## [EXERCISE DETAILS]
Output all entries exactly as they appear and skip the pictures.

####

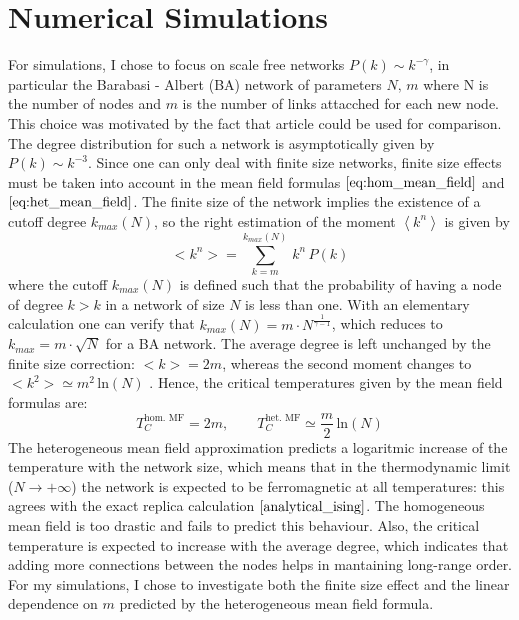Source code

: \section{Numerical Simulations}
For simulations, I chose to focus on scale free networks $P(k) \sim k^{-\gamma}$, in particular the Barabasi - Albert (BA) network of parameters $N,\, m$ where N is the number of nodes and $m$ is the number of links attacched for each new node. This choice was motivated by the fact that article \cite{numeric_ising} could be used for comparison. The degree distribution for such a network is asymptotically given by $P(k) \sim k^{-3}$. Since one can only deal with finite size networks, finite size effects must be taken into account in the mean field formulas $\ref{eq:hom_mean_field}$ and $\ref{eq:het_mean_field}$.
The finite size of the network implies the existence of a cutoff degree $k_{max}(N)$, so the right estimation of the moment $\left\langle k^n \right \rangle$ is given by
\begin{equation*}
    <k^n> = \sum_{k=m}^{k_{max}(N)}\, k^n\,P(k)
\end{equation*}
where the cutoff $k_{max}(N)$ is defined such that the probability of having a node of degree $k>k$ in a network of size $N$ is less than one. With an elementary calculation one can verify that $k_{max}(N)= m\cdot N^{\frac{1}{\gamma -1}}$, which reduces to $k_{max} = m\cdot \sqrt{N}$ for a BA network.
The average degree is left unchanged by the finite size correction:  $<k> = 2m$, whereas the second moment changes to $<k^2> \simeq m^2\,\text{ln}(N)$ \cite{analytical_ising}. Hence, the critical temperatures given by the mean field formulas are:
\begin{equation}
    T_C^{\text{hom. MF}} = 2m, \quad \quad T_C^{\text{het. MF}} \simeq \frac{m}{2}\,\text{ln}(N)
\end{equation}
The heterogeneous mean field approximation predicts a logaritmic increase of the temperature with the network size, which means that in the thermodynamic limit ($N\rightarrow +\infty$) the network is expected to be ferromagnetic at all temperatures: this agrees with the exact replica calculation $\cite{analytical_ising}$. The homogeneous mean field is too drastic and fails to predict this behaviour. Also, the critical temperature is expected to increase with the average degree, which indicates that adding more connections between the nodes helps in mantaining long-range order. \\
For my simulations, I chose to investigate both the finite size effect and the linear dependence on $m$ predicted by the heterogeneous mean field formula.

####

## [TASK OUTPUT]
Source code

: \section{Numerical Simulations}
For simulations, I chose to focus on scale free networks $P(k) \sim k^{-\gamma}$, in particular the Barabasi - Albert (BA) network of parameters $N,\, m$ where N is the number of nodes and $m$ is the number of links attacched for each new node. This choice was motivated by the fact that article \cite{numeric_ising} could be used for comparison. The degree distribution for such a network is asymptotically given by $P(k) \sim k^{-3}$. Since one can only deal with finite size networks, finite size effects must be taken into account in the mean field formulas $\ref{eq:hom_mean_field}$ and $\ref{eq:het_mean_field}$.
The finite size of the network implies the existence of a cutoff degree $k_{max}(N)$, so the right estimation of the moment $\left\langle k^n \right \rangle$ is given by
\begin{equation*}
    <k^n> = \sum_{k=m}^{k_{max}(N)}\, k^n\,P(k)
\end{equation*}
where the cutoff $k_{max}(N)$ is defined such that the probability of having a node of degree $k>k$ in a network of size $N$ is less than one. With an elementary calculation one can verify that $k_{max}(N)= m\cdot N^{\frac{1}{\gamma -1}}$, which reduces to $k_{max} = m\cdot \sqrt{N}$ for a BA network.
The average degree is left unchanged by the finite size correction:  $<k> = 2m$, whereas the second moment changes to $<k^2> \simeq m^2\,\text{ln}(N)$ \cite{analytical_ising}. Hence, the critical temperatures given by the mean field formulas are:
\begin{equation}
    T_C^{\text{hom. MF}} = 2m, \quad \quad T_C^{\text{het. MF}} \simeq \frac{m}{2}\,\text{ln}(N)
\end{equation}
The heterogeneous mean field approximation predicts a logaritmic increase of the temperature with the network size, which means that in the thermodynamic limit ($N\rightarrow +\infty$) the network is expected to be ferromagnetic at all temperatures: this agrees with the exact replica calculation $\cite{analytical_ising}$. The homogeneous mean field is too drastic and fails to predict this behaviour. Also, the critical temperature is expected to increase with the average degree, which indicates that adding more connections between the nodes helps in mantaining long-range order. \\
For my simulations, I chose to investigate both the finite size effect and the linear dependence on $m$ predicted by the heterogeneous mean field formula.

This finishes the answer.